In the years studied, the NAMCS recorded 72,671 visits to 3128 providers, representing nearly 2.3 billion patient visits total. Of these, 53.1% were made by patients with at least one study condition. Tobacco users were more likely to have Medicaid or no insurance than were patients with the other study conditions.

The key findings of the study are that smokers were much less likely to receive medications or behavioral treatment than were those with the other conditions. The proportion of visits for hypertension that resulted in a prescription was 57.4%; for diabetes, 46.2%; for hyperlipidemia, 47.1%; for asthma, 42.4%; for depression, 53.3%; and for tobacco use, 4.4% (P < .001). In a logistic regression model controlling for age, gender, race, ethnicity, expected source of payment, new or established patient, physician specialty, and provision of counseling, the odds of receiving a prescription for medication for the comparator conditions, relative to tobacco use, were: hypertension, 32.8; diabetes, 20.9; hyperlipidemia, 16.5; asthma, 22.1; and depression, 24.0. All P values were highly significant. In other words, the odds of a diabetic patient receiving a prescription for diabetes were 20.9 times greater than the odds of a smoker receiving pharmacotherapy for that condition.

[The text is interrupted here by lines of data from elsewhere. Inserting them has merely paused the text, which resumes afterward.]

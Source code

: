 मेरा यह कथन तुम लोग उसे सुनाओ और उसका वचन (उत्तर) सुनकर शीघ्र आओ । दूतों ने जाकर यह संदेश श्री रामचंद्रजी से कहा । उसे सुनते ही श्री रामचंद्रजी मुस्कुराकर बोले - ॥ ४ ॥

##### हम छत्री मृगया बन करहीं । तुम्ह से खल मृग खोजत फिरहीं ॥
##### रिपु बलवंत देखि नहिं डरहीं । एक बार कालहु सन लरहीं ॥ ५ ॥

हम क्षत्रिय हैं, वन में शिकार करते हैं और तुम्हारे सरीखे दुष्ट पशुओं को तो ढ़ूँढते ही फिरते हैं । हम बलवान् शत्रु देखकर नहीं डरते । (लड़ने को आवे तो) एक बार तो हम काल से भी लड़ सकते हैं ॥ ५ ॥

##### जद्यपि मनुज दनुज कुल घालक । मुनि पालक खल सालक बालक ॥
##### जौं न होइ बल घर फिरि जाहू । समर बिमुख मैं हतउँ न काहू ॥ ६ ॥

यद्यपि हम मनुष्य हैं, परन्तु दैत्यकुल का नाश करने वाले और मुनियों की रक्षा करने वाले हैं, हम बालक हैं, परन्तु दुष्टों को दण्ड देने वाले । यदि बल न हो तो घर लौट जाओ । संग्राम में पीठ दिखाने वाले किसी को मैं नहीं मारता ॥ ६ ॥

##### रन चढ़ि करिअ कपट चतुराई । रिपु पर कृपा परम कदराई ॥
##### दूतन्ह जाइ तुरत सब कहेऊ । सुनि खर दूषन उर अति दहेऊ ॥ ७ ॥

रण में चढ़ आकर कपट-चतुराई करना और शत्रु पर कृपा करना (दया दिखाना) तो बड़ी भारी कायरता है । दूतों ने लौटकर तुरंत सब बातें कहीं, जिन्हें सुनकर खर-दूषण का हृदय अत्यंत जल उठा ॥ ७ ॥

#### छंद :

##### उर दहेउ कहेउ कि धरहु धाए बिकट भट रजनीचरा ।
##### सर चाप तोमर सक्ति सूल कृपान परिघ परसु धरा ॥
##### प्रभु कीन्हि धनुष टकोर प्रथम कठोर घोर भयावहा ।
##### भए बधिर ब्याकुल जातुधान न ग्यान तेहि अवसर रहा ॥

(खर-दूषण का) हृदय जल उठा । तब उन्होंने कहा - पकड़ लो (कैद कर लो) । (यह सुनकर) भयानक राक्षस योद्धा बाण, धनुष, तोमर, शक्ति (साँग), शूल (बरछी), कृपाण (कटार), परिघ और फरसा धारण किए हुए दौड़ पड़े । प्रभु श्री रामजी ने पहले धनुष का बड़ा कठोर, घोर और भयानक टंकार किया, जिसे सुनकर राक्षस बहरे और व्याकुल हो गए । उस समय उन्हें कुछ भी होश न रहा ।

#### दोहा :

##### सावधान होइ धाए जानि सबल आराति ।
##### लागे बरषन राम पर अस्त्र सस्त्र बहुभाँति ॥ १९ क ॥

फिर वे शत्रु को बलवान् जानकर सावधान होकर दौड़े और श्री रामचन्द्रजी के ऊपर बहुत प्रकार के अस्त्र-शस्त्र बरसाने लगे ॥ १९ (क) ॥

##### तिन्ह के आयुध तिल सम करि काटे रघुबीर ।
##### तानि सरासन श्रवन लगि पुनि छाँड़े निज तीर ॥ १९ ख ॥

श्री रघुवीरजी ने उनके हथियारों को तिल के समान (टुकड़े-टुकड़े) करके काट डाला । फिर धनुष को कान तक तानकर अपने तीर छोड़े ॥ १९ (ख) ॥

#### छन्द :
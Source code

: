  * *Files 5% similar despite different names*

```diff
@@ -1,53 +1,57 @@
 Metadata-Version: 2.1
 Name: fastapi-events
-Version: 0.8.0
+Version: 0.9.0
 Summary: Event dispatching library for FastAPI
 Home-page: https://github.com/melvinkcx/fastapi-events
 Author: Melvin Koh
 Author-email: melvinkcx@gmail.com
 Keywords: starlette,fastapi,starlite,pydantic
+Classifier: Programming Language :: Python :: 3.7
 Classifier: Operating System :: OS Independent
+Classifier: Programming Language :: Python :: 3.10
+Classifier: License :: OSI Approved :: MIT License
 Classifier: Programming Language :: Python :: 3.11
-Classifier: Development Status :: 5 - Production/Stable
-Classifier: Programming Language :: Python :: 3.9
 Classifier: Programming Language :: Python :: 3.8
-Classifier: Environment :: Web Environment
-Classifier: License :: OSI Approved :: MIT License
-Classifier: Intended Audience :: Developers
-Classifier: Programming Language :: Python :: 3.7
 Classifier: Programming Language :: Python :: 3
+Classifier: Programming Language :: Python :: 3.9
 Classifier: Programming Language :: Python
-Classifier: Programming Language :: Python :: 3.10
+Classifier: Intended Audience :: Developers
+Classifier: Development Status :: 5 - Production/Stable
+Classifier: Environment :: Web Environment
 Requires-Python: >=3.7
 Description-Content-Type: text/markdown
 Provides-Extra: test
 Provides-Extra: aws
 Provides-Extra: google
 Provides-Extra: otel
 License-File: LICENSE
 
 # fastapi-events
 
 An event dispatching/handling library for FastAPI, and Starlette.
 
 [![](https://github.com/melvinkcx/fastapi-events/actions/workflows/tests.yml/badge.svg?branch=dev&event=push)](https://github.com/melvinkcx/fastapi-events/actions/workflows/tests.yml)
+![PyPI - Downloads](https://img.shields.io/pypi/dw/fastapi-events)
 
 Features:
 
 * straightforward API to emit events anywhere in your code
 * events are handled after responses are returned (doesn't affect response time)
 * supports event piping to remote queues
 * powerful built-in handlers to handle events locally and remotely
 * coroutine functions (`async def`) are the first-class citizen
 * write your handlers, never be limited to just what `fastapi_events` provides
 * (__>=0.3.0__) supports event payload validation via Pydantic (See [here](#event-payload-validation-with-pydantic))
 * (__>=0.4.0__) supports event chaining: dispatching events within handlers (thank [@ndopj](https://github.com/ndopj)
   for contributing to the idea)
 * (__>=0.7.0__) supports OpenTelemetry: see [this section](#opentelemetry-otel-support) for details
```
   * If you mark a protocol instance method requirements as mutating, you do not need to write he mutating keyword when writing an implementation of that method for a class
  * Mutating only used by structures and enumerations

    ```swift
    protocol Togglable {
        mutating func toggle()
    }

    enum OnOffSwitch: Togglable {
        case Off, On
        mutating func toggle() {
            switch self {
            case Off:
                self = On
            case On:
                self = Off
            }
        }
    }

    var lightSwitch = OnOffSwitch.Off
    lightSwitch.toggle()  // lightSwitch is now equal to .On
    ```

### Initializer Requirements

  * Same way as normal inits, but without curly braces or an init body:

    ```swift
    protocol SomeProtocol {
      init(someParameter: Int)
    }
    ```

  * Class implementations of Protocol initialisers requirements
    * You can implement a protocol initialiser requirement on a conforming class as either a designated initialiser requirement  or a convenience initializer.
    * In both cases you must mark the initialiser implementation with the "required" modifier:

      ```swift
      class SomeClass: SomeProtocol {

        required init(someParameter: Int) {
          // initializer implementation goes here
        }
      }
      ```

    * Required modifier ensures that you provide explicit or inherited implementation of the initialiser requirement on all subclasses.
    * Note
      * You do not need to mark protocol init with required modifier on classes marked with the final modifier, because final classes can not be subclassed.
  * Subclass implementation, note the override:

For behavioral interventions, the odds of receiving counseling for the comparative conditions, relative to tobacco use, were: hypertension, 1.20; diabetes, 1.45; hyperlipidemia, 1.53; and asthma, 0.28. Again, all P values were significant. This time, patients with asthma were less likely to receive counseling than were smokers; patients with the other conditions were more likely to receive counseling than were smokers.

The study results are rather sobering. Nearly a half-century after the 1964 release of the landmark Surgeon General’s report on smoking, the approval by the FDA of 7 medications for tobacco dependence treatment, and innumerable reports in the scientific and lay press, tobacco use remains grossly undertreated by US physicians. This doubtless reflects a variety of factors, including lack of training in tobacco dependence treatment, concerns about time and reimbursement, and discomfort with the office-based treatment of addictions and behavioral disorders. Each one of these concerns can be addressed, however, and some medical schools and residency programs are starting to do so. The Table below suggests how this study might inform clinical practice.

Tips for treating tobacco use disorder

• Ask the patient about tobacco use at every office visit5
• Encourage patients who smoke to quit
• Reinforce that quitting will lead to a longer life and help prevent tobacco-related diseases
• Explain that there are many FDA-approved safe, effective medications to assist in quitting
• Let patients know that free counseling in the form of state-sponsored quitlines is available
• Make greater use of evidence-based treatments, such as nicotine replacement, varenicline, bupropion, and quitlines

These suggestions will lead to a healthier, more productive society, and continue to mitigate the profound clinical and economic costs of smoking.

 

Disclosures:

Dr Bernstein is Professor of Emergency Medicine and Vice Chair, Academic Affairs, Yale School of Medicine, New Haven, Conn. He reports no conflicts of interest concerning the subject matter of this article.

References:

1. Fiore MC, Jaén CR, Baker TB, et al. Treating Tobacco Use and Dependence: 2008 Update. Quick Reference Guide for Clinicians. Rockville, MD: US Department of Health and Human Services, Public Health Service. April 2009.
2. Centers for Disease Control and Prevention. Smoking & Tobacco Use. 2004 Surgeon General's Report-The health consequences of smoking: a report of the Surgeon General. Atlanta: Centers for Disease Control and Prevention; 2004.
3. Steinberg MB, Schmelzer AC, Richardson DL, Foulds J. The case for treating tobacco dependence as a chronic disease. Ann Intern Med. 2008;148:554-556.
4. Bernstein SL, Yu S, Post LA, et al. Undertreatment of tobacco use relative to other chronic conditions. Am J Public Health. 2013;103:e59-e65.
5. Schroeder SA. What to do with a patient who smokes. JAMA. 2005;294:482-487.